Table of contents
Features of the breed
History of Origin
Native dogs have been seen in Lithuania since the Ice Age. In the sixteenth century, the aristocrats of France instilled in Lithuania’s inhabitants a passion for hunting with hounds. Thus Lithuanian Hound dogs became an invariable attribute of successful hunting. Two centuries later, breeders decided to restore the breed of Courland Hounds. They were also popular among hunters in ancient times. Scientists for this purpose crossed Russian, Polish, and local hounds, the Bloodhound, and the Beagle. As a result, the Lithuanian Hound appeared, which became an ideal hunting companion. Representatives of the breed hunted wild boar, fox, rabbit, and other games. They were in good physical shape and were noted for their stamina.
The popularity of the first hares, as Lithuanian Hounds were also called, subsided after World War II. The breed was then threatened with extinction. Fortunately, the dog population resumed closer to the middle of the twentieth century. But in 1976, they reencountered difficulties. During the active hunting season, many representatives of Lithuanian Hounds were killed by wild boars. A year later, Lithuania created a cytological council, which worked to preserve the breed’s population. Today, Lithuanian Hounds are not particularly popular in the world. But in their homeland, Lithuania, their history remains stable. Officially, the breed is not recognized by the International Canine Federation. But breeders don’t give up and work to make it happen.
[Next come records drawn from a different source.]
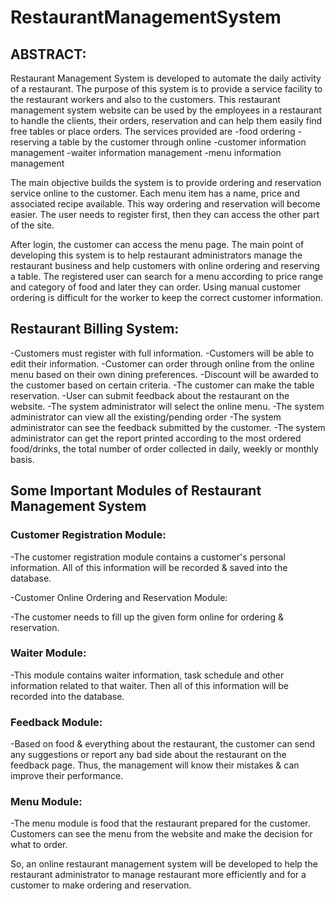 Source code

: # RestaurantManagementSystem

## ABSTRACT:
Restaurant Management System is developed to automate the daily activity of a restaurant. The purpose of this system is to provide a service facility to the restaurant workers and also to the customers. This restaurant management system website can be used by the employees in a restaurant to handle the clients, their orders, reservation and can help them easily find free tables or place orders. The services provided are
    -food ordering
    -reserving a table by the customer through online
    -customer information management
    -waiter information management
    -menu information management

The main objective builds the system is to provide ordering and reservation service online to the customer. Each menu item has a name, price and associated recipe available. This way ordering and reservation will become easier. The user needs to register first, then they can access the other part of the site.
 
After login, the customer can access the menu page. The main point of developing this system is to help restaurant administrators manage the restaurant business and help customers with online ordering and reserving a table. The registered user can search for a menu according to price range and category of food and later they can order. Using manual customer ordering is difficult for the worker to keep the correct customer information.


## Restaurant Billing System:
-Customers must register with full information.
-Customers will be able to edit their information.
-Customer can order through online from the online menu based on their own dining preferences.
-Discount will be awarded to the customer based on certain criteria.
-The customer can make the table reservation.
-User can submit feedback about the restaurant on the website.
-The system administrator will select the online menu.
-The system administrator can view all the existing/pending order
-The system administrator can see the feedback submitted by the customer.
-The system administrator can get the report printed according to the most ordered food/drinks, the total number of order collected in daily, weekly or monthly basis. 
 

## Some Important Modules of Restaurant Management System

### Customer Registration Module:
 
-The customer registration module contains a customer's personal information. All of this information will be recorded & saved into the database.
 
-Customer Online Ordering and Reservation Module:
 
-The customer needs to fill up the given form online for ordering & reservation.
 
### Waiter Module:
 
-This module contains waiter information, task schedule and other information related to that waiter. Then all of this information will be recorded into the database. 
 
### Feedback Module:
 
-Based on food & everything about the restaurant, the customer can send any suggestions or report any bad side about the restaurant on the feedback page. Thus, the management will know their mistakes & can improve their performance.
 
### Menu Module:
 
-The menu module is food that the restaurant prepared for the customer. Customers can see the menu from the website and make the decision for what to order.
 
So, an online restaurant management system will be developed to help the restaurant administrator to manage restaurant more efficiently and for a customer to make ordering and reservation.  
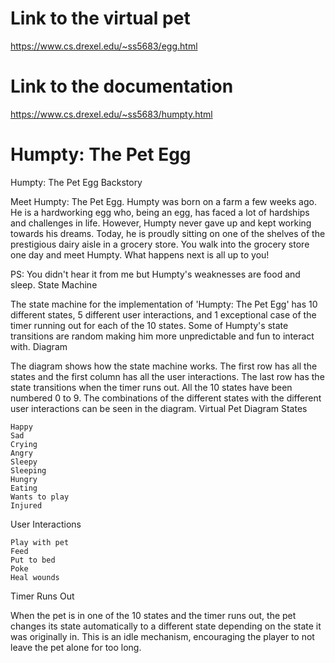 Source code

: # Link to the virtual pet
https://www.cs.drexel.edu/~ss5683/egg.html

# Link to the documentation
https://www.cs.drexel.edu/~ss5683/humpty.html

# Humpty: The Pet Egg


Humpty: The Pet Egg
Backstory

Meet Humpty: The Pet Egg. Humpty was born on a farm a few weeks ago. He is a hardworking egg who, being an egg, has faced a lot of hardships and challenges in life. However, Humpty never gave up and kept working towards his dreams. Today, he is proudly sitting on one of the shelves of the prestigious dairy aisle in a grocery store. You walk into the grocery store one day and meet Humpty. What happens next is all up to you!

PS: You didn't hear it from me but Humpty's weaknesses are food and sleep.
State Machine

The state machine for the implementation of 'Humpty: The Pet Egg' has 10 different states, 5 different user interactions, and 1 exceptional case of the timer running out for each of the 10 states. Some of Humpty's state transitions are random making him more unpredictable and fun to interact with.
Diagram

The diagram shows how the state machine works. The first row has all the states and the first column has all the user interactions. The last row has the state transitions when the timer runs out. All the 10 states have been numbered 0 to 9. The combinations of the different states with the different user interactions can be seen in the diagram. Virtual Pet Diagram
States

    Happy
    Sad
    Crying
    Angry
    Sleepy
    Sleeping
    Hungry
    Eating
    Wants to play
    Injured

User Interactions

    Play with pet
    Feed
    Put to bed
    Poke
    Heal wounds

Timer Runs Out

When the pet is in one of the 10 states and the timer runs out, the pet changes its state automatically to a different state depending on the state it was originally in. This is an idle mechanism, encouraging the player to not leave the pet alone for too long.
Appearance: height, weight, fur, color
The dog is endowed with a muscular, large build with a powerful backbone. The body of the Lithuanian is not like other hounds: lighter bones and less weight. It helps to move faster and more actively. The wedge-shaped head with a straight muzzle. The teeth are straight with a scissor-like bite. The eyes are of a medium brown hue. Ears are triangular and fit tightly to the head. A broad and muscular back with a long tail downwards. The legs are straight with round paws.
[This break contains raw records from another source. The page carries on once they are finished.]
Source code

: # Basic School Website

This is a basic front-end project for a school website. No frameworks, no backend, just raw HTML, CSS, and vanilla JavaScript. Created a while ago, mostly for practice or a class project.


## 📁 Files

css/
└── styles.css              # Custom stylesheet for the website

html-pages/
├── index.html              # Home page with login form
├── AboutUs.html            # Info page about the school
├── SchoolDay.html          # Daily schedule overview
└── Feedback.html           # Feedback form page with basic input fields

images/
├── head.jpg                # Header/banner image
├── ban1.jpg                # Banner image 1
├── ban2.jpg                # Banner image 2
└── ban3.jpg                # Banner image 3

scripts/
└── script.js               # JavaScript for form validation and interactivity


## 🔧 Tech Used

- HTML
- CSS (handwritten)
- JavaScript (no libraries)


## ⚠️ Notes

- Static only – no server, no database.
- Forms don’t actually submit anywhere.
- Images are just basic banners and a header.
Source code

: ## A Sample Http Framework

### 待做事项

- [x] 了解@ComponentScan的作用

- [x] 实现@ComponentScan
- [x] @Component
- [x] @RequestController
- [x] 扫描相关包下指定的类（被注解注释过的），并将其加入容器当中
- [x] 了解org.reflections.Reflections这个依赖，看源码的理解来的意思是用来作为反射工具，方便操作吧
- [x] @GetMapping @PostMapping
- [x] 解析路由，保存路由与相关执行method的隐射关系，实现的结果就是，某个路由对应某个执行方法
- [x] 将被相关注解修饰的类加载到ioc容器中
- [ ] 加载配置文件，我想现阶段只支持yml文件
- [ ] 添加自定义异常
The short coat is quite stiff, with luster. Slightly wavy hair is allowed on the back. Coloration is black with red undertones. There may be a white spot on the chest.
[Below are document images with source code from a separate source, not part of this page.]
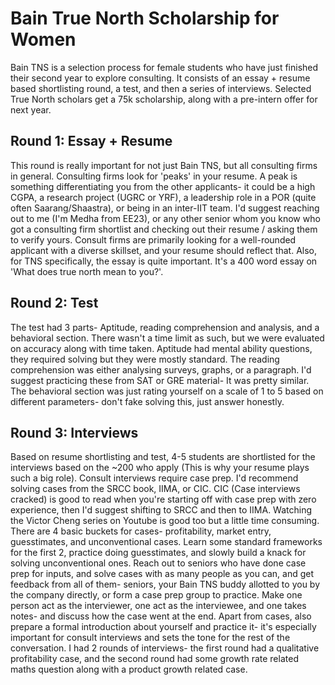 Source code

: 
# Bain True North Scholarship for Women

Bain TNS is a selection process for female students who have just finished their second year to explore consulting. It consists of an essay + resume based shortlisting round, a test, and then a series of interviews. Selected True North scholars get a 75k scholarship, along with a pre-intern offer for next year.

## Round 1: Essay + Resume
This round is really important for not just Bain TNS, but all consulting firms in general. Consulting firms look for 'peaks' in your resume. A peak is something differentiating you from the other applicants- it could be a high CGPA, a research project (UGRC or YRF), a leadership role in a POR (quite often Saarang/Shaastra), or being in an inter-IIT team. I'd suggest reaching out to me (I'm Medha from EE23), or any other senior whom you know who got a consulting firm shortlist and checking out their resume / asking them to verify yours. Consult firms are primarily looking for a well-rounded applicant with a diverse skillset, and your resume should reflect that. Also, for TNS specifically, the essay is quite important. It's a 400 word essay on 'What does true north mean to you?'.

## Round 2: Test
The test had 3 parts- Aptitude, reading comprehension and analysis, and a behavioral section. There wasn't a time limit as such, but we were evaluated on accuracy along with time taken. Aptitude had mental ability questions, they required solving but they were mostly standard. The reading comprehension was either analysing surveys, graphs, or a paragraph. I'd suggest practicing these from SAT or GRE material- It was pretty similar. The behavioral section was just rating yourself on a scale of 1 to 5 based on different parameters- don't fake solving this, just answer honestly.

## Round 3: Interviews
Based on resume shortlisting and test, 4-5 students are shortlisted for the interviews based on the ~200 who apply (This is why your resume plays such a big role). Consult interviews require case prep. I'd recommend solving cases from the SRCC book, IIMA, or CIC. CIC (Case interviews cracked) is good to read when you're starting off with case prep with zero experience, then I'd suggest shifting to SRCC and then to IIMA. Watching the Victor Cheng series on Youtube is good too but a little time consuming.
There are 4 basic buckets for cases- profitability, market entry, guesstimates, and unconventional cases. Learn some standard frameworks for the first 2, practice doing guesstimates, and slowly build a knack for solving unconventional ones. Reach out to seniors who have done case prep for inputs, and solve cases with as many people as you can, and get feedback from all of them- seniors, your Bain TNS buddy allotted to you by the company directly, or form a case prep group to practice. Make one person act as the interviewer, one act as the interviewee, and one takes notes- and discuss how the case went at the end. Apart from cases, also prepare a formal introduction about yourself and practice it- it's especially important for consult interviews and sets the tone for the rest of the conversation. I had 2 rounds of interviews- the first round had a qualitative profitability case, and the second round had some growth rate related maths question along with a product growth related case.
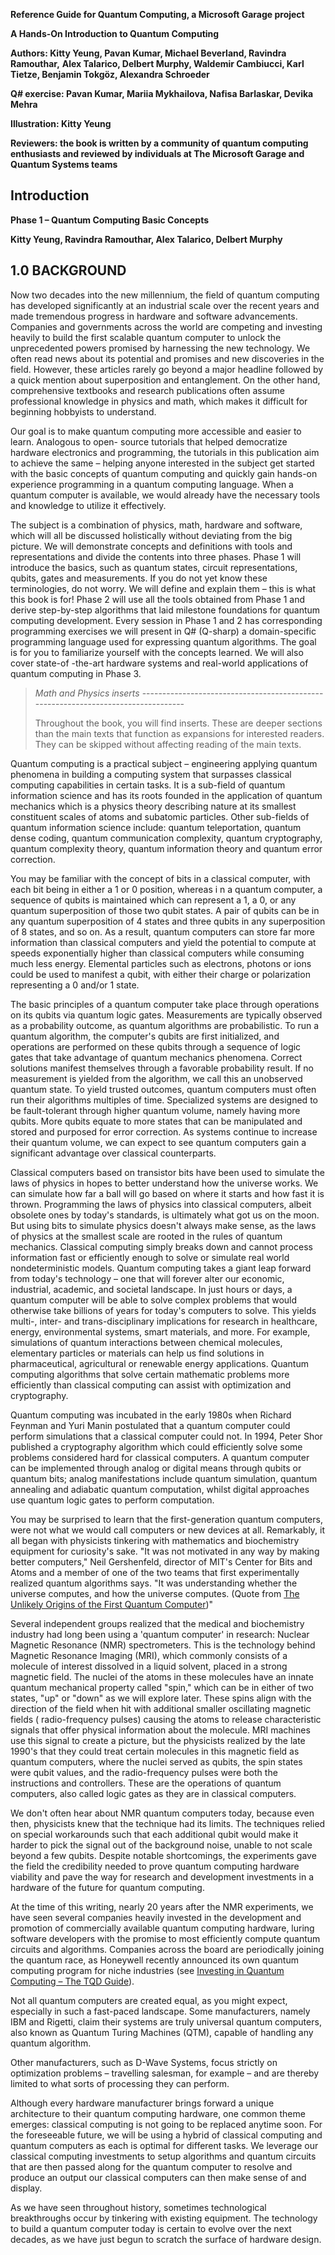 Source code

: **Reference Guide for Quantum Computing, a Microsoft Garage project**

**A Hands-On Introduction to Quantum Computing**

**Authors: Kitty Yeung, Pavan Kumar, Michael Beverland, Ravindra Ramouthar,** 
**Alex Talarico, Delbert Murphy, Waldemir Cambiucci, Karl Tietze, Benjamin Tokgöz, Alexandra Schroeder**

**Q# exercise: Pavan Kumar, Mariia Mykhailova, Nafisa Barlaskar, Devika Mehra**

**Illustration: Kitty Yeung**

**Reviewers: the book is written by a community of quantum computing enthusiasts and reviewed by individuals at The Microsoft Garage and Quantum Systems teams**


## Introduction <a name="Introduction" /> ##

**Phase 1 – Quantum Computing Basic Concepts**

**Kitty Yeung, Ravindra Ramouthar, Alex Talarico, Delbert Murphy**

## 1.0 BACKGROUND

Now two decades into the new millennium, the field of quantum computing has developed
significantly at an industrial scale over the recent years and made tremendous progress in hardware and
software advancements. Companies and governments across the world are competing and investing
heavily to build the first scalable quantum computer to unlock the unprecedented powers promised by
harnessing the new technology. We often read news about its potential and promises and new discoveries
in the field. However, these articles rarely go beyond a major headline followed by a quick mention about
superposition and entanglement. On the other hand, comprehensive textbooks and research publications
often assume professional knowledge in physics and math, which makes it difficult for beginning hobbyists
to understand.

Our goal is to make quantum computing more accessible and easier to learn. Analogous to open-
source tutorials that helped democratize hardware electronics and programming, the tutorials in this
publication aim to achieve the same – helping anyone interested in the subject get started with the basic
concepts of quantum computing and quickly gain hands-on experience programming in a quantum
computing language. When a quantum computer is available, we would already have the necessary tools
and knowledge to utilize it effectively.

The subject is a combination of physics, math, hardware and software, which will all be discussed
holistically without deviating from the big picture. We will demonstrate concepts and definitions with
tools and representations and divide the contents into three phases. Phase 1 will introduce the basics,
such as quantum states, circuit representations, qubits, gates and measurements. If you do not yet know
these terminologies, do not worry. We will define and explain them – this is what this book is for! Phase
2 will use all the tools obtained from Phase 1 and derive step-by-step algorithms that laid milestone
foundations for quantum computing development. Every session in Phase 1 and 2 has corresponding
programming exercises we will present in Q# (Q-sharp) a domain-specific programming language used for
expressing quantum algorithms. The goal is for you to familiarize yourself with the concepts learned. We
will also cover state-of -the-art hardware systems and real-world applications of quantum computing in
Phase 3.

>_Math and Physics inserts_ ----------------------------------------------------------------------------------
>
>Throughout the book, you will find inserts. These are deeper sections than the
>main texts that function as expansions for interested readers. They can be skipped without
>affecting reading of the main texts.


Quantum computing is a practical subject – engineering applying quantum phenomena in building
a computing system that surpasses classical computing capabilities in certain tasks. It is a sub-field of
quantum information science and has its roots founded in the application of quantum mechanics which
is a physics theory describing nature at its smallest constituent scales of atoms and subatomic particles.
Other sub-fields of quantum information science include: quantum teleportation, quantum dense coding,
quantum communication complexity, quantum cryptography, quantum complexity theory, quantum
information theory and quantum error correction.

You may be familiar with the concept of bits in a classical computer, with each bit being in either
a 1 or 0 position, whereas i n a quantum computer, a sequence of qubits is maintained which can represent
a 1, a 0, or any quantum superposition of those two qubit states. A pair of qubits can be in any quantum
superposition of 4 states and three qubits in any superposition of 8 states, and so on. As a result, quantum
computers can store far more information than classical computers and yield the potential to compute at
speeds exponentially higher than classical computers while consuming much less energy. Elemental
particles such as electrons, photons or ions could be used to manifest a qubit, with either their charge or
polarization representing a 0 and/or 1 state.

The basic principles of a quantum computer take place through operations on its qubits via
quantum logic gates. Measurements are typically observed as a probability outcome, as quantum
algorithms are probabilistic. To run a quantum algorithm, the computer's qubits are first initialized, and
operations are performed on these qubits through a sequence of logic gates that take advantage of
quantum mechanics phenomena. Correct solutions manifest themselves through a favorable probability
result. If no measurement is yielded from the algorithm, we call this an unobserved quantum state. To
yield trusted outcomes, quantum computers must often run their algorithms multiples of time.
Specialized systems are designed to be fault-tolerant through higher quantum volume, namely having
more qubits. More qubits equate to more states that can be manipulated and stored and purposed for
error correction. As systems continue to increase their quantum volume, we can expect to see quantum
computers gain a significant advantage over classical counterparts.

Classical computers based on transistor bits have been used to simulate the laws of physics in
hopes to better understand how the universe works. We can simulate how far a ball will go based on
where it starts and how fast it is thrown. Programming the laws of physics into classical computers, albeit
obsolete ones by today's standards, is ultimately what got us on the moon. But using bits to simulate
physics doesn't always make sense, as the laws of physics at the smallest scale are rooted in the rules of
quantum mechanics. Classical computing simply breaks down and cannot process information fast or
efficiently enough to solve or simulate real world nondeterministic models. Quantum computing takes a
giant leap forward from today's technology – one that will forever alter our economic, industrial, academic,
and societal landscape. In just hours or days, a quantum computer will be able to solve complex problems
that would otherwise take billions of years for today's computers to solve. This yields multi-, inter- and
trans-disciplinary implications for research in healthcare, energy, environmental systems, smart materials,
and more. For example, simulations of quantum interactions between chemical molecules, elementary
particles or materials can help us find solutions in pharmaceutical, agricultural or renewable energy
applications. Quantum computing algorithms that solve certain mathematic problems more efficiently
than classical computing can assist with optimization and cryptography.

Quantum computing was incubated in the early 1980s when Richard Feynman and Yuri Manin
postulated that a quantum computer could perform simulations that a classical computer could not. In
1994, Peter Shor published a cryptography algorithm which could efficiently solve some problems
considered hard for classical computers. A quantum computer can be implemented through analog or
digital means through qubits or quantum bits; analog manifestations include quantum simulation,
quantum annealing and adiabatic quantum computation, whilst digital approaches use quantum logic
gates to perform computation.

You may be surprised to learn that the first-generation quantum computers, were not what we
would call computers or new devices at all. Remarkably, it all began with physicists tinkering with
mathematics and biochemistry equipment for curiosity's sake. "It was not motivated in any way by making
better computers," Neil Gershenfeld, director of MIT's Center for Bits and Atoms and a member of one of
the two teams that first experimentally realized quantum algorithms says. "It was understanding whether
the universe computes, and how the universe computes. (Quote from [The Unlikely Origins of the First
Quantum Computer](https://gizmodo.com/the-unlikely-origins-of-the-first-quantum-computer-1831054476))"

Several independent groups realized that the medical and biochemistry industry had long been
using a 'quantum computer' in research: Nuclear Magnetic Resonance (NMR) spectrometers. This is the
technology behind Magnetic Resonance Imaging (MRI), which commonly consists of a molecule of interest
dissolved in a liquid solvent, placed in a strong magnetic field. The nuclei of the atoms in these molecules
have an innate quantum mechanical property called "spin," which can be in either of two states, "up" or
"down" as we will explore later. These spins align with the direction of the field when hit with additional
smaller oscillating magnetic fields ( radio-frequency pulses) causing the atoms to release characteristic
signals that offer physical information about the molecule. MRI machines use this signal to create a picture,
but the physicists realized by the late 1990's that they could treat certain molecules in this magnetic field
as quantum computers, where the nuclei served as qubits, the spin states were qubit values, and the
radio-frequency pulses were both the instructions and controllers. These are the operations of quantum
computers, also called logic gates as they are in classical computers.

We don't often hear about NMR quantum computers today, because even then, physicists knew
that the technique had its limits. The techniques relied on special workarounds such that each additional
qubit would make it harder to pick the signal out of the background noise, unable to not scale beyond a
few qubits. Despite notable shortcomings, the experiments gave the field the credibility needed to prove
quantum computing hardware viability and pave the way for research and development investments in a
hardware of the future for quantum computing.

At the time of this writing, nearly 20 years after the NMR experiments, we have seen several
companies heavily invested in the development and promotion of commercially available quantum
computing hardware, luring software developers with the promise to most efficiently compute quantum
circuits and algorithms. Companies across the board are periodically joining the quantum race, as
Honeywell recently announced its own quantum computing program for niche industries (see [Investing
in Quantum Computing – The TQD Guide](https://thequantumdaily.com/2020/01/13/investing-in-quantum-computing-the-tqd-guide/)).

Not all quantum computers are created equal, as you might expect, especially in such a fast-paced
landscape. Some manufacturers, namely IBM and Rigetti, claim their systems are truly universal quantum
computers, also known as Quantum Turing Machines (QTM), capable of handling any quantum algorithm.

Other manufacturers, such as D-Wave Systems, focus strictly on optimization problems – travelling
salesman, for example – and are thereby limited to what sorts of processing they can perform.

Although every hardware manufacturer brings forward a unique architecture to their quantum
computing hardware, one common theme emerges: classical computing is not going to be replaced
anytime soon. For the foreseeable future, we will be using a hybrid of classical computing and quantum
computers as each is optimal for different tasks. We leverage our classical computing investments to setup
algorithms and quantum circuits that are then passed along for the quantum computer to resolve and
produce an output our classical computers can then make sense of and display.

As we have seen throughout history, sometimes technological breakthroughs occur by tinkering
with existing equipment. The technology to build a quantum computer today is certain to evolve over the
next decades, as we have just begun to scratch the surface of hardware design.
The Lithuanian Hound is fully in character for its original function. It is designed for hunting, so it is purposeful and nimble. At the same time, it is adaptive. The animal becomes a good companion in the home and becomes attached to the owner. Early socialization makes them great babysitters. They quickly find contact with children. In general, with strangers, Lithuanian Hounds are quiet. But with active interaction can show aggression. By nature, dogs are endowed with vigilance and a keen sense of smell. At the first signs of insecurity, they immediately alert the owner. Because of this, they make excellent guards.
The Lithuanian Hound gets along with other dogs in a friendly way. Social skills have been promoted during hunting. But there are no guarantees about peaceful cohabitation with cats and other pets. By nature, the dog stalks anyone who in any way resembles prey.
Brush your dog two to three times a week to maintain his natural shine. It will help leave the coat naturally smooth and soft. Seasonal shedding in Lithuanian Hounds occurs twice a year. After hunting, be sure to inspect the animal’s body for ticks and other insects. Regularly take care of the animal’s teeth, ears, and eyes. It is not necessary to bathe your pet often. Once for a couple of months is enough.
The representatives of hunting dogs need intensive training like no other. They love to run in the woods and on the lawns. Animals lend themselves well to training. Unlike other hounds, they are diligent, obedient, and learn quickly. They are excellent at catching prey while also being able to resist excitement. Training can be done both within the confines of the aviary and home yard and in the field.
Most of the breed is characterized by good health. They live an average of 12-14 years. Functional training, a balanced disposition, and good attitude help to keep in good health. Lithuanian Hounds are prone to:
- hip dysplasia;
- diseases of the kidneys, intestinal and gastrointestinal tract;
- eye diseases;
Animals are undemanding when it comes to food. But this does not negate the need for a balanced diet. Dogs love lean meat and by-products, vegetables, porridges, dairy products. It is worth limiting the consumption of potatoes and legumes. Completely exclude fatty, fried, salty, and spicy foods. Also, do not give your pet food from the human table. It’s not meant to be fed to dogs – gastrointestinal problems can set in. Because of the innate need for vigorous exercise, you don’t want to overfeed your pet. It is better to introduce a schedule where the dog eats at the same time.